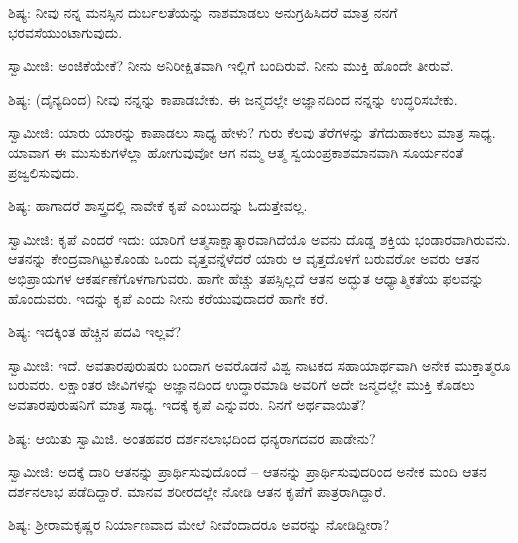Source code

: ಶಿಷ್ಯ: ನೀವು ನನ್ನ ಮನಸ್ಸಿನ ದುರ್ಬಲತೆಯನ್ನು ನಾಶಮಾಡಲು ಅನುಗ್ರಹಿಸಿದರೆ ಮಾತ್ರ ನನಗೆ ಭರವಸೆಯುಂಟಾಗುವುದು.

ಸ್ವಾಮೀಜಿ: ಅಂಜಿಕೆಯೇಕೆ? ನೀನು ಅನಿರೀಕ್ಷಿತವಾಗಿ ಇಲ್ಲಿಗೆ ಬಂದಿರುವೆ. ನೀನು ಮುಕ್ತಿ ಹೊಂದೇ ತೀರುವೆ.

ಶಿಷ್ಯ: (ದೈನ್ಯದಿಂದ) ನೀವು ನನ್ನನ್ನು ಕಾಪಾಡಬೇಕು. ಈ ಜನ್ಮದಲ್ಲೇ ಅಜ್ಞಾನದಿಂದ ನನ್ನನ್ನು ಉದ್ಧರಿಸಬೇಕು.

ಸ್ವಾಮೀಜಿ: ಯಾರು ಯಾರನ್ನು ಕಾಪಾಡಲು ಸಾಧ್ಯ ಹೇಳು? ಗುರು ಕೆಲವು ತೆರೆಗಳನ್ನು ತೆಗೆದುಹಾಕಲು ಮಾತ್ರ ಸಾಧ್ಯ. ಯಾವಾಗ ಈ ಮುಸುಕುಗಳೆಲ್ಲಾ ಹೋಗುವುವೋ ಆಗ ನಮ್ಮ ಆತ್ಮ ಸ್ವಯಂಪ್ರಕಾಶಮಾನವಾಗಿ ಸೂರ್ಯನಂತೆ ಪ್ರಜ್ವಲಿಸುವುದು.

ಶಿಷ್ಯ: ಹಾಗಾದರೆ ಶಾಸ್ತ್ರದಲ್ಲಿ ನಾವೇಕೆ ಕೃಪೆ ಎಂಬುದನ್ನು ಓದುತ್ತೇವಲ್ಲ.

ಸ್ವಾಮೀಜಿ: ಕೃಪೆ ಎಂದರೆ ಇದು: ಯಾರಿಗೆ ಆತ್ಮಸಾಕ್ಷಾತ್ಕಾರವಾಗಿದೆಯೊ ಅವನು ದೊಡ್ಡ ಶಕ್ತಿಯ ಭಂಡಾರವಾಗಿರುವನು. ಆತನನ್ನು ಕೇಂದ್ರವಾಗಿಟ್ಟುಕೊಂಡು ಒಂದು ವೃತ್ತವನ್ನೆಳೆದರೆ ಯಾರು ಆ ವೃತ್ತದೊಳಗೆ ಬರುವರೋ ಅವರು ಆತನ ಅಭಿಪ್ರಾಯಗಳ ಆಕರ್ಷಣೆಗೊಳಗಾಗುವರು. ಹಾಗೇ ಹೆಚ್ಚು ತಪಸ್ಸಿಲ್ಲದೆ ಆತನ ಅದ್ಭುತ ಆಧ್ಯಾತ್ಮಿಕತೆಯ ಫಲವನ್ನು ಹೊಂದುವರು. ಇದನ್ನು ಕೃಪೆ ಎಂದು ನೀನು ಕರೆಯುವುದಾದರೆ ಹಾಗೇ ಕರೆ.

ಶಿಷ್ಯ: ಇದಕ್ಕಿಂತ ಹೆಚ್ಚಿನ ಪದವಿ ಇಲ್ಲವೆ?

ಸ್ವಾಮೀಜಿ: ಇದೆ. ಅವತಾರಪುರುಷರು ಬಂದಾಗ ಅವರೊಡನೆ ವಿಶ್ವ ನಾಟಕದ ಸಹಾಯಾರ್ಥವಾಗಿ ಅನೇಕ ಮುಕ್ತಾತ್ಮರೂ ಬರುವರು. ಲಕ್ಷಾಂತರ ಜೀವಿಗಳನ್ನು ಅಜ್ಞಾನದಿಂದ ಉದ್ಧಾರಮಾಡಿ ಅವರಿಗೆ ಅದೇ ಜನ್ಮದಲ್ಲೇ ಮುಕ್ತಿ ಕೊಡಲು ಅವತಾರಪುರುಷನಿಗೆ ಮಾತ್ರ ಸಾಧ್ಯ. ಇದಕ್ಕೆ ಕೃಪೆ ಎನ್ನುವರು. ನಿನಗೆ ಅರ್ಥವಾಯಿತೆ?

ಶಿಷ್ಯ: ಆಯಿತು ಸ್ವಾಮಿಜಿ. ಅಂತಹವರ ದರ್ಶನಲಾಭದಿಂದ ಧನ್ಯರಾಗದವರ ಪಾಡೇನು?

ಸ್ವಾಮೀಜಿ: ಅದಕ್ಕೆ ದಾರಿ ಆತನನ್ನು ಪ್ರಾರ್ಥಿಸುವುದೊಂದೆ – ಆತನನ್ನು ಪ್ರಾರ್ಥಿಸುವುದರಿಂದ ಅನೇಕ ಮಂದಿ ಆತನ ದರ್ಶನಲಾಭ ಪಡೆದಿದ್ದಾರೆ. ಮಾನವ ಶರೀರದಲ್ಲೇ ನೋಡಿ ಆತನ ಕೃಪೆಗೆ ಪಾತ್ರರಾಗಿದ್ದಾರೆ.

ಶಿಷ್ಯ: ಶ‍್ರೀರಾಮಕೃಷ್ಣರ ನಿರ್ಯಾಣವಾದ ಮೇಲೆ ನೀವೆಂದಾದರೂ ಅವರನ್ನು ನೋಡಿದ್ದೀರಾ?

* * *

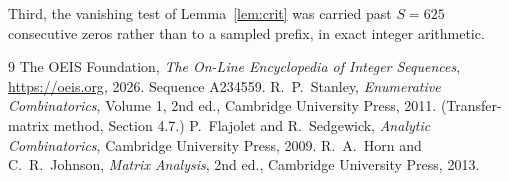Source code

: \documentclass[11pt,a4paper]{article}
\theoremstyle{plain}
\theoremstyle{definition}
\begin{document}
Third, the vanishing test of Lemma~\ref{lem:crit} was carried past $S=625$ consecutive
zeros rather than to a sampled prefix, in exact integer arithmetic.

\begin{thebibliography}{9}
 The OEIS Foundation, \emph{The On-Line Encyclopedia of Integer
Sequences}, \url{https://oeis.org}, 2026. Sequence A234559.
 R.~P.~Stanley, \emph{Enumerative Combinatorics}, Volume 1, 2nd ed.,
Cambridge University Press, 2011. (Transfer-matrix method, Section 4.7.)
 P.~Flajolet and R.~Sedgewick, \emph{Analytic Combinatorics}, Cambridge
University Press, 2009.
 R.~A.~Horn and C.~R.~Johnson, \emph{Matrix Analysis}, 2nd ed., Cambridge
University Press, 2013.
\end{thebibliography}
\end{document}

### WHAT TO DO
In the listing above, locate the line containing "ಶಿಷ್ಯ: ಹಾಗಾದರೆ ಶಾಸ್ತ್ರದಲ್ಲಿ" and the line containing "ಶಿಷ್ಯ: ಇದಕ್ಕಿಂತ ಹೆಚ್ಚಿನ ಪದವಿ ಇಲ್ಲವೆ?". Extract those two lines and every line between them, exactly as written, and only those.

### TASK SOLUTION
ಶಿಷ್ಯ: ಹಾಗಾದರೆ ಶಾಸ್ತ್ರದಲ್ಲಿ ನಾವೇಕೆ ಕೃಪೆ ಎಂಬುದನ್ನು ಓದುತ್ತೇವಲ್ಲ.

ಸ್ವಾಮೀಜಿ: ಕೃಪೆ ಎಂದರೆ ಇದು: ಯಾರಿಗೆ ಆತ್ಮಸಾಕ್ಷಾತ್ಕಾರವಾಗಿದೆಯೊ ಅವನು ದೊಡ್ಡ ಶಕ್ತಿಯ ಭಂಡಾರವಾಗಿರುವನು. ಆತನನ್ನು ಕೇಂದ್ರವಾಗಿಟ್ಟುಕೊಂಡು ಒಂದು ವೃತ್ತವನ್ನೆಳೆದರೆ ಯಾರು ಆ ವೃತ್ತದೊಳಗೆ ಬರುವರೋ ಅವರು ಆತನ ಅಭಿಪ್ರಾಯಗಳ ಆಕರ್ಷಣೆಗೊಳಗಾಗುವರು. ಹಾಗೇ ಹೆಚ್ಚು ತಪಸ್ಸಿಲ್ಲದೆ ಆತನ ಅದ್ಭುತ ಆಧ್ಯಾತ್ಮಿಕತೆಯ ಫಲವನ್ನು ಹೊಂದುವರು. ಇದನ್ನು ಕೃಪೆ ಎಂದು ನೀನು ಕರೆಯುವುದಾದರೆ ಹಾಗೇ ಕರೆ.

ಶಿಷ್ಯ: ಇದಕ್ಕಿಂತ ಹೆಚ್ಚಿನ ಪದವಿ ಇಲ್ಲವೆ?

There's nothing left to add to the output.